Figure 2

AP-2 isoform and conditional ΔAP-2γ expression in N202.1A cells. Verification of ΔAP-2γ function using BMP-4 luciferase promoter assays. (A) Western-blot using antibodies detecting the different AP-2 isoforms in N202.1A cells. As positive control (Pos) for the antibodies, we used protein lysate from HeLa cells for AP-2α (HeLa), N2A cells for AP-2δ (N2A), human Keratinocytes for AP-2ε (hum Ker) and in vitro translated protein for AP-2β (iv). (B) Northern blot analysis of ΔAP-2γ expression in the stable N202.1A clones, uninduced or induced with doxycycline (2 μg/ml).
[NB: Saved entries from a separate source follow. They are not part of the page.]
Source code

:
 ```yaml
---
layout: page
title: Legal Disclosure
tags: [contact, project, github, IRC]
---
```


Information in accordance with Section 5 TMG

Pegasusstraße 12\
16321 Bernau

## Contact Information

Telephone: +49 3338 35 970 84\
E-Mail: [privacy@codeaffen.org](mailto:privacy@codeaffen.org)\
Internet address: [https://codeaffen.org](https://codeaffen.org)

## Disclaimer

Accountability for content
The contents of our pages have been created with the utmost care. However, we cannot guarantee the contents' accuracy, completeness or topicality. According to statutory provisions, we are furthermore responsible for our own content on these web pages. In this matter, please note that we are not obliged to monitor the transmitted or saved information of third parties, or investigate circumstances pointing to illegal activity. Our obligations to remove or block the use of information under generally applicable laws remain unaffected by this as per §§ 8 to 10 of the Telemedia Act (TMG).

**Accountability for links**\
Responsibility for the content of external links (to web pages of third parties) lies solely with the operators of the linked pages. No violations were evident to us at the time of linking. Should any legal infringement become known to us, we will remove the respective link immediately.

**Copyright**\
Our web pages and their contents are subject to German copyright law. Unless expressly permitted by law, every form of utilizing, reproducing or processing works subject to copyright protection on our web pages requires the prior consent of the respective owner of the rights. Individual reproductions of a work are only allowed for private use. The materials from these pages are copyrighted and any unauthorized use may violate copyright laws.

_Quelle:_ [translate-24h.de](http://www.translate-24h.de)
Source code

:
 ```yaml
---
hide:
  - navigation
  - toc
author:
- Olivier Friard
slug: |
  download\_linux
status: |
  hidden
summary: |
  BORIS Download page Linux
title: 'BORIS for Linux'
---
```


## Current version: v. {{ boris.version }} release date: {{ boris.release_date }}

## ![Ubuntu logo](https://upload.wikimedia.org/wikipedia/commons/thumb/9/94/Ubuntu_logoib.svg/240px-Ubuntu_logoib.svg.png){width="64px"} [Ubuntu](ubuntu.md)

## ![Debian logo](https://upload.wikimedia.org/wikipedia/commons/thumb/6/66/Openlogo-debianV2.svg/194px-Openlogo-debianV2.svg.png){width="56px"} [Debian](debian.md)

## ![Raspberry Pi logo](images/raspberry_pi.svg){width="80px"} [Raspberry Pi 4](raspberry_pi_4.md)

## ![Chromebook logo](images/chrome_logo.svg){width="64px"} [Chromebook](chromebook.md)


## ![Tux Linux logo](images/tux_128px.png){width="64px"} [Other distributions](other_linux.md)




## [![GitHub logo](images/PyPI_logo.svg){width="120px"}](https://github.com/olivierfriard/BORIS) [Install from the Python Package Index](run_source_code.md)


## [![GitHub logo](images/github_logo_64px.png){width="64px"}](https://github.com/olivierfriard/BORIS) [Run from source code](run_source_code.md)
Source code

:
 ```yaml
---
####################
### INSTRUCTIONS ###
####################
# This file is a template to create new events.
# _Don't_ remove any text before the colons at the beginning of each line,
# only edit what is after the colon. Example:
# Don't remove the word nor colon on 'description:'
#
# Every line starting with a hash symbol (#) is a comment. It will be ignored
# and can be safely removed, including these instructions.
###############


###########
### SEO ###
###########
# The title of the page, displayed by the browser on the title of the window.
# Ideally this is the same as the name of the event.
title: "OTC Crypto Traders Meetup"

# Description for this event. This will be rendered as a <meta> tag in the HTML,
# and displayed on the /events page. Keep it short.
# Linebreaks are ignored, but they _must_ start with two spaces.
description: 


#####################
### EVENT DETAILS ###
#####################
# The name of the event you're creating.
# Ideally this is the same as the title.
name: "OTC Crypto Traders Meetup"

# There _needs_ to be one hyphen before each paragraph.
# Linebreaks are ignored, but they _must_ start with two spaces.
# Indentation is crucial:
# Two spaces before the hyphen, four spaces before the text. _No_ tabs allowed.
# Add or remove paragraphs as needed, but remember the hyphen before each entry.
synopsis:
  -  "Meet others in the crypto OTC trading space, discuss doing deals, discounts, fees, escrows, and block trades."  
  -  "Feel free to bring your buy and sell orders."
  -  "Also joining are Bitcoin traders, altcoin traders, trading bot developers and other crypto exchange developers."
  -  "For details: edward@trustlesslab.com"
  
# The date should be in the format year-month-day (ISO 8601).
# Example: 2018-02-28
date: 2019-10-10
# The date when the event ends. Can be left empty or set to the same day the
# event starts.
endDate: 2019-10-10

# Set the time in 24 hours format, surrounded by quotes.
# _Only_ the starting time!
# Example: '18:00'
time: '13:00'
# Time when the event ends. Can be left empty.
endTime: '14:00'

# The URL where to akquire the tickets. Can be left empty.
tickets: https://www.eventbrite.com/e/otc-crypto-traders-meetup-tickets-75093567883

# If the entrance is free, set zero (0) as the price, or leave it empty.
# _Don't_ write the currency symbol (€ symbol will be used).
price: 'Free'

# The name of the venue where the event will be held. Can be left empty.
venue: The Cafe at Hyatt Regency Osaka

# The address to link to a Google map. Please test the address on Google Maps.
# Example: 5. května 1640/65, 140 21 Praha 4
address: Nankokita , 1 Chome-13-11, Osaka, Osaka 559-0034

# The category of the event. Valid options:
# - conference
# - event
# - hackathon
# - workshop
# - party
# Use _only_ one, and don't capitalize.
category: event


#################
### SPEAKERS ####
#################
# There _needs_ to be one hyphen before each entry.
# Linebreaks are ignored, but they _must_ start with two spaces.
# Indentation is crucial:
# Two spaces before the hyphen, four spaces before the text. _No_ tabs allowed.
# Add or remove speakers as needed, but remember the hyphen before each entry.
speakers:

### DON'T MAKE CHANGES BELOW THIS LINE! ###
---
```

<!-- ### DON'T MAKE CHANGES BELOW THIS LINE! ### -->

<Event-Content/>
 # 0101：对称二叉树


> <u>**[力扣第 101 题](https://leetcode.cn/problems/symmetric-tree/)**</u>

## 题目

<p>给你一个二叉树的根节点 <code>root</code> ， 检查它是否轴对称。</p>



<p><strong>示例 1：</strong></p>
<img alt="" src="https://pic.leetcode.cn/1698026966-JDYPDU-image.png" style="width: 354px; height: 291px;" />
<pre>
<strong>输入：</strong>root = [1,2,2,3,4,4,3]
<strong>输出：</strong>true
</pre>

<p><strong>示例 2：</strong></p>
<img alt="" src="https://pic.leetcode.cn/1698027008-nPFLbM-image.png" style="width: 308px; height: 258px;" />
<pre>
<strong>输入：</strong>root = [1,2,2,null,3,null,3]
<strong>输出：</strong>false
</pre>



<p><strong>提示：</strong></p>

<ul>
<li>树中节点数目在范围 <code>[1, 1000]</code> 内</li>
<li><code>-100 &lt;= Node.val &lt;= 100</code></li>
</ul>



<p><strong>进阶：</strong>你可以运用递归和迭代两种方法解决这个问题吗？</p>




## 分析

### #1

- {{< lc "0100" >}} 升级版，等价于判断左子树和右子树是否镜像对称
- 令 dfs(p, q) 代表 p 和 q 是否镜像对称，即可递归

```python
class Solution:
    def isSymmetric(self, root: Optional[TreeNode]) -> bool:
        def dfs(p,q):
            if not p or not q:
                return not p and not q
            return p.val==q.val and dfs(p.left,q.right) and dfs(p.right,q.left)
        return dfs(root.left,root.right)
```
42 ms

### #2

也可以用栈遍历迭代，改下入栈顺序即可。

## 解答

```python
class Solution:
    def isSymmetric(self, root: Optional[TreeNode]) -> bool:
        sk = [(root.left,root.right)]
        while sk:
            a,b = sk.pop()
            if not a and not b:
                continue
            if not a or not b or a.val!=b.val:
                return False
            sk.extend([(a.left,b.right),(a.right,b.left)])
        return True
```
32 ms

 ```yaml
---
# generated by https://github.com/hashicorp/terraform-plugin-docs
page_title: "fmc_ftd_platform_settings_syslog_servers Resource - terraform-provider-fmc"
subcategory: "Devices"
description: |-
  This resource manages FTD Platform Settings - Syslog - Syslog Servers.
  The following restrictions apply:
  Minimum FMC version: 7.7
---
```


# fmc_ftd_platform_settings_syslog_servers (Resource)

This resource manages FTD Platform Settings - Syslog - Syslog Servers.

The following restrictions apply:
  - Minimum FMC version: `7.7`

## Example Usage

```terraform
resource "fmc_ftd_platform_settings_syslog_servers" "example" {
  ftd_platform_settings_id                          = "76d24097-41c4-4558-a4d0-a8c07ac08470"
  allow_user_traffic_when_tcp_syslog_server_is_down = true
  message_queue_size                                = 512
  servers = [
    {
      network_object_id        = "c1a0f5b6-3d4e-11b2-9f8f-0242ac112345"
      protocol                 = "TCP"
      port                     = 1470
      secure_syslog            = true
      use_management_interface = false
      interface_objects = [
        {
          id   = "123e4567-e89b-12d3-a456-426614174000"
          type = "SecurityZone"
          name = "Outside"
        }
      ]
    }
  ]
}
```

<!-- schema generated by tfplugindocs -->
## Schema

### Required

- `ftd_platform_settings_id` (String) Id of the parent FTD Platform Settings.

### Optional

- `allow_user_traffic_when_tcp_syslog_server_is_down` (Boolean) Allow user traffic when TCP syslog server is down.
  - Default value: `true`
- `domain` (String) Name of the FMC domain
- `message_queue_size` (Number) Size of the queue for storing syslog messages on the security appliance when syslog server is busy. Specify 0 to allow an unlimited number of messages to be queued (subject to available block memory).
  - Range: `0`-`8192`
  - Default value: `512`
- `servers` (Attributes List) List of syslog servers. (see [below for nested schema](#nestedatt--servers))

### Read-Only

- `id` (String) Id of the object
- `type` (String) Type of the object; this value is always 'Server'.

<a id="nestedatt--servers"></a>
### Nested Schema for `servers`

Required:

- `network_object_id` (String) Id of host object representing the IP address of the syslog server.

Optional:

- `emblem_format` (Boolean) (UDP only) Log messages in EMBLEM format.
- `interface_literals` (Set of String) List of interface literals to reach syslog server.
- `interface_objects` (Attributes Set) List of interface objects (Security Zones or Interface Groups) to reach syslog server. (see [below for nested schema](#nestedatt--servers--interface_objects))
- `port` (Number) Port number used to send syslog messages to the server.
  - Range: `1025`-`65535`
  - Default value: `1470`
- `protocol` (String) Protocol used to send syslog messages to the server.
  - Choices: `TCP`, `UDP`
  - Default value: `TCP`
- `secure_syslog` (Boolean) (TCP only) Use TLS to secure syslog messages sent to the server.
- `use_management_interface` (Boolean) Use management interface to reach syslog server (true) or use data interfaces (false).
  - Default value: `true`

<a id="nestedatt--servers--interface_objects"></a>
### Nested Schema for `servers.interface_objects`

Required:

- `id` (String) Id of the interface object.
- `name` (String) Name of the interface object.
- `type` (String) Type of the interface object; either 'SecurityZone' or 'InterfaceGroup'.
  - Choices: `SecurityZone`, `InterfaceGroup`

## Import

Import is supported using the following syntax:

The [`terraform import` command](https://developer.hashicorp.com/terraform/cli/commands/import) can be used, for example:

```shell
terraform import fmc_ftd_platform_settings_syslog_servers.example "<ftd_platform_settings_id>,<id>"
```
Fifteen micrograms of total RNA were resolved on a formaldehyde gel, transferred to a Nylon membrane and hybridized with a P-32-labelled AP-2γ cDNA probe. GAPDH probe was used to monitor the amounts of RNA. (C) N202.1A cells were induced with doxycycline (2 μg/ml) for 96h and subjected to western blot analysis. Δ#7 and Δ#15 show strong transgene expression in a doxycyline dependent-manner (32 kDa), which is not detectable in Co#5 and Co#11. Of note, the antibody also detects endogeneous AP-2γ (50 kDa) which is not affected by doxycycline. (D) HCT116 cells were transfected with expression constructs for AP-2α and ΔAP-2γ. Co-IP experiment using antibody to AP-2γ for IP and antibody to AP-2α to detect heterodimerization between ΔAP-2γ and AP-2α. - no Antibody; + IP using AP-2γ Antibody; input control. (E) For BMP-4-promoter luciferase assays N202.1A cells were induced with doxycycline for 96 h and transfected with BMP-4 luciferase. 48 h after transfection luciferase activity was quantified. For internal normalization of transfection efficiency a CMV-driven renilla luciferase was used.